__Your assignment__:
What is needed here is an exact repetition of the records below, beginning at the line that has "2019-04-15: Add a" and stopping after the line that has "environment is available".

__Source information__:
########################################

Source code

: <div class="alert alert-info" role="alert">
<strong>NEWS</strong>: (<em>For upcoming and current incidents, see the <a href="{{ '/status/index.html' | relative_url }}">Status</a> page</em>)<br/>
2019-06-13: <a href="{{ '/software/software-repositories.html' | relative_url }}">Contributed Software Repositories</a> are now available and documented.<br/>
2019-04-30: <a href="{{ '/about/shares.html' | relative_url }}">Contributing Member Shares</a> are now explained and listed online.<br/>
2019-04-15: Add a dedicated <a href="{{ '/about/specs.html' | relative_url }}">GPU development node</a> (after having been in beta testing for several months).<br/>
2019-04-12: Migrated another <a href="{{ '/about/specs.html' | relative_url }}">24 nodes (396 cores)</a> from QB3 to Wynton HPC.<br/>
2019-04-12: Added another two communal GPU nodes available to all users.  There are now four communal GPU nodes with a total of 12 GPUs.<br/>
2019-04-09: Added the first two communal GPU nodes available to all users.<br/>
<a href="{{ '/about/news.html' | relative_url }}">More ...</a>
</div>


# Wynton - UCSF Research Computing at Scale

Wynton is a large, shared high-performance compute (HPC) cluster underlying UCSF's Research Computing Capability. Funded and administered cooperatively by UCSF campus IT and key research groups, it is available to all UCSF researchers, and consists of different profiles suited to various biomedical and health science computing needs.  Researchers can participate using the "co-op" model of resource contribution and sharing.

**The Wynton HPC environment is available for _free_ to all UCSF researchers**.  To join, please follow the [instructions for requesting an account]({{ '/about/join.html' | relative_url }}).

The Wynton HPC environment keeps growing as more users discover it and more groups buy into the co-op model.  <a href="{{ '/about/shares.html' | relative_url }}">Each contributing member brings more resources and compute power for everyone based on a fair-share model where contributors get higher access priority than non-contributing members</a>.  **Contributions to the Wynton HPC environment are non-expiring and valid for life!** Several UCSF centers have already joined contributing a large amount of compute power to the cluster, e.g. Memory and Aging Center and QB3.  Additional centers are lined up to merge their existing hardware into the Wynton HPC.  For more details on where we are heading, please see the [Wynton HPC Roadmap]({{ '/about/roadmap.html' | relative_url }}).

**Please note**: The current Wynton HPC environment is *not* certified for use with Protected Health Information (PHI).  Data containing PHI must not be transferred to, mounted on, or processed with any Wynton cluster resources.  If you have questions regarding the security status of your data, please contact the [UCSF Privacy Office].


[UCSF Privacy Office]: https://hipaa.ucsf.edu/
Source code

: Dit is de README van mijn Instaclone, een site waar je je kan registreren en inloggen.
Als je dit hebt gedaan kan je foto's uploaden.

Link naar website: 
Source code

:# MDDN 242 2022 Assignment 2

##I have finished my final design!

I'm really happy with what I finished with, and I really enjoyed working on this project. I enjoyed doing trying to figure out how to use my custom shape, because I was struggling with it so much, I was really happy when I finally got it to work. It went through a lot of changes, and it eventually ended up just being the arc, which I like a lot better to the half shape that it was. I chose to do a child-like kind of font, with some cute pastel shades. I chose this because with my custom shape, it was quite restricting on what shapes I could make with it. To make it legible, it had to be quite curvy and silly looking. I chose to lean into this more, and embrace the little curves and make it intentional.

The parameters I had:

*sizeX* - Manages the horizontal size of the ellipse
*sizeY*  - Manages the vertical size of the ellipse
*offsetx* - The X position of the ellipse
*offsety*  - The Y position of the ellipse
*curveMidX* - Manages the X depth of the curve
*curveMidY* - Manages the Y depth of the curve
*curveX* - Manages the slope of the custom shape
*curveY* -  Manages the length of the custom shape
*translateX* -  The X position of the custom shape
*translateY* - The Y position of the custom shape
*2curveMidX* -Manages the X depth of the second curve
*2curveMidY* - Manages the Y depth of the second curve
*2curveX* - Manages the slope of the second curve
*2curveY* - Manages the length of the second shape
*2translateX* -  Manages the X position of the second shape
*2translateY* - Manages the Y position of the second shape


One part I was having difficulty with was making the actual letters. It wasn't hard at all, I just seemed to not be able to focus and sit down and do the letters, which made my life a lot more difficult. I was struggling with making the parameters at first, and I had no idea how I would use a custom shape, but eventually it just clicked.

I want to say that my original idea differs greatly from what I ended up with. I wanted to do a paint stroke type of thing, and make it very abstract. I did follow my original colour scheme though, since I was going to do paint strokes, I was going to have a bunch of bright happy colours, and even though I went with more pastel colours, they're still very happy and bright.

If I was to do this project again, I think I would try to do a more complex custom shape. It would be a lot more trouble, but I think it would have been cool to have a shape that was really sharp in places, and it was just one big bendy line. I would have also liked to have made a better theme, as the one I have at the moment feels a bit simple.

########################################

__Result__:
2019-04-15: Add a dedicated <a href="{{ '/about/specs.html' | relative_url }}">GPU development node</a> (after having been in beta testing for several months).<br/>
2019-04-12: Migrated another <a href="{{ '/about/specs.html' | relative_url }}">24 nodes (396 cores)</a> from QB3 to Wynton HPC.<br/>
2019-04-12: Added another two communal GPU nodes available to all users.  There are now four communal GPU nodes with a total of 12 GPUs.<br/>
2019-04-09: Added the first two communal GPU nodes available to all users.<br/>
<a href="{{ '/about/news.html' | relative_url }}">More ...</a>
</div>


# Wynton - UCSF Research Computing at Scale

Wynton is a large, shared high-performance compute (HPC) cluster underlying UCSF's Research Computing Capability. Funded and administered cooperatively by UCSF campus IT and key research groups, it is available to all UCSF researchers, and consists of different profiles suited to various biomedical and health science computing needs.  Researchers can participate using the "co-op" model of resource contribution and sharing.

**The Wynton HPC environment is available for _free_ to all UCSF researchers**.  To join, please follow the [instructions for requesting an account]({{ '/about/join.html' | relative_url }}).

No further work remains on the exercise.